10 thoughts on “Missouri Considers Ban on Felt Wading Boots

  1. Hey Matt,

    I’ve seen in Indiana and some other states, water millfoil warning signs posted at infected lakes. They say something like “warning – purge boat bilge and clean hull after boating in this lake”. You might have seen these signs. I don’t know how effective they are, but they spread awareness and I’m sure you could check with the DNR of Indiana or another state that has tried them out to see how effective they have been. Maybe it would be a good tool for preventing Didymo spread?

  2. as a casual fishing guy I probably would not know a river is infected in Mo unless there was lots of publicity about it online and signs like the Indiana ones. that might work somewhat once a river is infected, to get people to clean up their equipment after being on the river, but wouldn’t help much to prevent infections of the rock snot if you did not do something to get rid of it on your equipment if you were in infected waters.

  3. I know one thing : My ass and the rod companys will sure hate to see felt banned.
    How long has Didymo been in Arkansas, and why do we not have it everywhere already ? I haven’t heard of any yet on Taney or any other Mo. trout streams and I can’t help but feel that if we are going to get it we’ll get it regardless. If nothing else the waterfowl will bring it.
    So although banning felt and religious power washing of watercraft may feed the feel-good image that “we did all we could reasonably do”, it isn’t going to noticably alter the spread of it.
    Neither, I’m afraid, will the education/awareness efforts, which (for instance) haven’t slowed the spread of zebra mussels one bit, and they are far less resilient and fewer in number than spores of algae.
    All of us here commenting on this blog could probably retire fat on what has been spent on Zebra mussel studies and the assorted “educational” stuff (public service messages, signs, stickers, ect.).

    • Glenn:

      I agree with what you are saying; I guess my point is banning felt isn’t going to solve it and education isn’t going to solve it. But why do either one without the other?

      –tucker

  4. If you really want the public to scrub and disinfect their gear, spend those educational dollars convincing them that Didymo causes erectile disfunction. Guys will be scubbing and baking the hell out of those boots and waders then. LOL

  5. Spent a bunch of time researching this subject matter and my view is simply this. Banning felt or posting notices is not going to stop the spread of this invasive algae or any other invasive species. It would be impossible in the first place to get 100% complience.

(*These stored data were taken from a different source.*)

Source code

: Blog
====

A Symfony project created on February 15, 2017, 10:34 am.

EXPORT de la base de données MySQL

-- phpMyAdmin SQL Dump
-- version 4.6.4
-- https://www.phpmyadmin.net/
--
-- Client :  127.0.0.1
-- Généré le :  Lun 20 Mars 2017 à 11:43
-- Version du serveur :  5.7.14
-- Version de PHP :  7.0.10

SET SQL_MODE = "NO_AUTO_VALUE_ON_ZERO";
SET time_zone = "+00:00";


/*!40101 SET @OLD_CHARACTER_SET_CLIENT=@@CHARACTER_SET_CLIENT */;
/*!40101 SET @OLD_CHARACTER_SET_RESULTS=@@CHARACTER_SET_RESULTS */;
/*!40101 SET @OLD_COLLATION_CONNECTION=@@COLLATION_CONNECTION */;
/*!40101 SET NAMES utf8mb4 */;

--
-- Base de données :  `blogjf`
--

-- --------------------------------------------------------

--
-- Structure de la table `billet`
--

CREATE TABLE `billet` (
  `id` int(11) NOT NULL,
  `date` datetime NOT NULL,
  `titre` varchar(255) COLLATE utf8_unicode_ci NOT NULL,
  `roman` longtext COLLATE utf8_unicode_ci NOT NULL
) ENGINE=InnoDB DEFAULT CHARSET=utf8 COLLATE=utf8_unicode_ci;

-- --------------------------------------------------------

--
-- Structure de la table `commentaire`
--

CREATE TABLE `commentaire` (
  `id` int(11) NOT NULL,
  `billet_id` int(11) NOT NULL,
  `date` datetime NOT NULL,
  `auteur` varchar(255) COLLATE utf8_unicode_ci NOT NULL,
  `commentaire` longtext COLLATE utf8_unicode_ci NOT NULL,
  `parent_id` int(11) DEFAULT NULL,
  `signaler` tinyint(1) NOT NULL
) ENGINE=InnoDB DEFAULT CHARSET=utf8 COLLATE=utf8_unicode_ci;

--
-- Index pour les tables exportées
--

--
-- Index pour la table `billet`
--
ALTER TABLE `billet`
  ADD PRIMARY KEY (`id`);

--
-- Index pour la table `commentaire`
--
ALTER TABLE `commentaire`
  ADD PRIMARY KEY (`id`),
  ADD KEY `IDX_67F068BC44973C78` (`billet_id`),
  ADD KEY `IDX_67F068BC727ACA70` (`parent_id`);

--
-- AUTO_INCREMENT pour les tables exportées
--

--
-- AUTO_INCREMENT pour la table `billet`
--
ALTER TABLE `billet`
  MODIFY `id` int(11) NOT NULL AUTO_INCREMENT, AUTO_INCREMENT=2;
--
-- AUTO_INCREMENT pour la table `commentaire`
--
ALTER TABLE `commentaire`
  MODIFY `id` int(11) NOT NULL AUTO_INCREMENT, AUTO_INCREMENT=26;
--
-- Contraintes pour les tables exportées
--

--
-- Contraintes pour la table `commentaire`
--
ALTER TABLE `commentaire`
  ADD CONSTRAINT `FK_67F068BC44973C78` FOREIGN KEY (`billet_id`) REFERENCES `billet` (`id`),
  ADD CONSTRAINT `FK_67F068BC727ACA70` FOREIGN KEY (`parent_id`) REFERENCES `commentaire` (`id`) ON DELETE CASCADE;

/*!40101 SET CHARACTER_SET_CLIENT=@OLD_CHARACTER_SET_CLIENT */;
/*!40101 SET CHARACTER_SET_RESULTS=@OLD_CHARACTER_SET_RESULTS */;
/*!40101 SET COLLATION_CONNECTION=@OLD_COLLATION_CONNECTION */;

    What is little understood is why it chooses to become extablished in one water shed and not another.
    The white has it but not the Norfork. And we know for a fact that both anglers and boat traffic has frequently on the same day moved from the white to the Norfork.
    I know for sure that didymo is present in Bull shoals lake, so far as l am aware not in Norfork, l would suspect same for MO lake systems, which is why apparently there is no presence of it in the tailwater systems or other.

    Evidently there has to be issues related to the chemistry of a given body of water for it to become established.
    Percentage wise here in the US it is tailwaters that are more so subject to its presence, while in NZ many of the rivers infected are not tailwaters.
    It is also present in UK systems.

    What seems to be apparent here on the white is the massive blooms we saw here some years ago which largely reduced since have as yet not developed to that extent again, all be it is still present.
    The theory is high water has something to do with this, possible, on the other hand it may be related to a change in the water chemisty in the lakes.

    Davy.

  6. Just came across this post doing research for many of the guides/outfitters here in Montana. Currently there is a bill in our Montana legislation that might ban felt in 2012. While I agree with Davy Wotton/MattTucker on the impossibility of 100% complience, as anglers we shouldn’t dismiss a ban just because it might not work. Aside from didymo we felt is notorious for transmission of hydrilla, zebra mussel, NZ mud snail, whirling disease and the list goes on.
    Don’t you think the felt ban is just the start of a larger piece by piece solution?